> _EXERCISE DESCRIPTION_
Print all entries below exactly as they appear.

─── DATA FOR PROCESSING

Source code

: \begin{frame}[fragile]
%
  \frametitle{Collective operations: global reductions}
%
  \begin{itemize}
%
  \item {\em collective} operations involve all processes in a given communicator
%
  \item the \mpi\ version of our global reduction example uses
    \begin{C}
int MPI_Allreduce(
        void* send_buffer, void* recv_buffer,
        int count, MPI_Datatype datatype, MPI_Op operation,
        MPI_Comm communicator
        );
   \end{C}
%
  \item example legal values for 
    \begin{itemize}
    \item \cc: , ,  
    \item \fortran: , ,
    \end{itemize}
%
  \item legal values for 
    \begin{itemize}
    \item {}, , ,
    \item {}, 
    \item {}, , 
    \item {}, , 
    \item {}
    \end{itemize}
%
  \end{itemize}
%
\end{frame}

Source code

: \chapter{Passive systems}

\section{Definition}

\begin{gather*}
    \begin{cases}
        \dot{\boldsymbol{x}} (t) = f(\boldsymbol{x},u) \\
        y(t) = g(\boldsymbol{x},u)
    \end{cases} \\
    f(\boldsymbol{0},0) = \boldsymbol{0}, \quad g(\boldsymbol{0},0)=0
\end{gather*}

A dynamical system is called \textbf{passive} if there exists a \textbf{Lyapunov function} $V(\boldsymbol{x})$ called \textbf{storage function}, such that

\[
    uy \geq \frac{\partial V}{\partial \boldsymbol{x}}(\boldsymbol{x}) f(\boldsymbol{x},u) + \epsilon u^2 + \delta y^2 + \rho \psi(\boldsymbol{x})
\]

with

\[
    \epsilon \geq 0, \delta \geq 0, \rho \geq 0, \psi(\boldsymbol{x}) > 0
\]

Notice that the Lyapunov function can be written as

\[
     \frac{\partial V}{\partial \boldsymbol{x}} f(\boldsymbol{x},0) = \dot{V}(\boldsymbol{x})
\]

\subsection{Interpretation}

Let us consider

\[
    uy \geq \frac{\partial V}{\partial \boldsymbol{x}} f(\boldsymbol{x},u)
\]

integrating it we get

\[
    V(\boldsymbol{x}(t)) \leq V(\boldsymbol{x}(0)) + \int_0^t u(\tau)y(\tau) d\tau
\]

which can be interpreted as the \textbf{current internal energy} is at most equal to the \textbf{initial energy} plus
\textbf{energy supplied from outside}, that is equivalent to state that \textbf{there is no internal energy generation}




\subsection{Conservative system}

──────

> _YOUR RESPONSE_
Source code

: \begin{frame}[fragile]
%
  \frametitle{Collective operations: global reductions}
%
  \begin{itemize}
%
  \item {\em collective} operations involve all processes in a given communicator
%
  \item the \mpi\ version of our global reduction example uses
    \begin{C}
int MPI_Allreduce(
        void* send_buffer, void* recv_buffer,
        int count, MPI_Datatype datatype, MPI_Op operation,
        MPI_Comm communicator
        );
   \end{C}
%
  \item example legal values for 
    \begin{itemize}
    \item \cc: , ,  
    \item \fortran: , ,
    \end{itemize}
%
  \item legal values for 
    \begin{itemize}
    \item {}, , ,
    \item {}, 
    \item {}, , 
    \item {}, , 
    \item {}
    \end{itemize}
%
  \end{itemize}
%
\end{frame}

Source code

: \chapter{Passive systems}

\section{Definition}

\begin{gather*}
    \begin{cases}
        \dot{\boldsymbol{x}} (t) = f(\boldsymbol{x},u) \\
        y(t) = g(\boldsymbol{x},u)
    \end{cases} \\
    f(\boldsymbol{0},0) = \boldsymbol{0}, \quad g(\boldsymbol{0},0)=0
\end{gather*}

A dynamical system is called \textbf{passive} if there exists a \textbf{Lyapunov function} $V(\boldsymbol{x})$ called \textbf{storage function}, such that

\[
    uy \geq \frac{\partial V}{\partial \boldsymbol{x}}(\boldsymbol{x}) f(\boldsymbol{x},u) + \epsilon u^2 + \delta y^2 + \rho \psi(\boldsymbol{x})
\]

with

\[
    \epsilon \geq 0, \delta \geq 0, \rho \geq 0, \psi(\boldsymbol{x}) > 0
\]

Notice that the Lyapunov function can be written as

\[
     \frac{\partial V}{\partial \boldsymbol{x}} f(\boldsymbol{x},0) = \dot{V}(\boldsymbol{x})
\]

\subsection{Interpretation}

Let us consider

\[
    uy \geq \frac{\partial V}{\partial \boldsymbol{x}} f(\boldsymbol{x},u)
\]

integrating it we get

\[
    V(\boldsymbol{x}(t)) \leq V(\boldsymbol{x}(0)) + \int_0^t u(\tau)y(\tau) d\tau
\]

which can be interpreted as the \textbf{current internal energy} is at most equal to the \textbf{initial energy} plus
\textbf{energy supplied from outside}, that is equivalent to state that \textbf{there is no internal energy generation}




\subsection{Conservative system}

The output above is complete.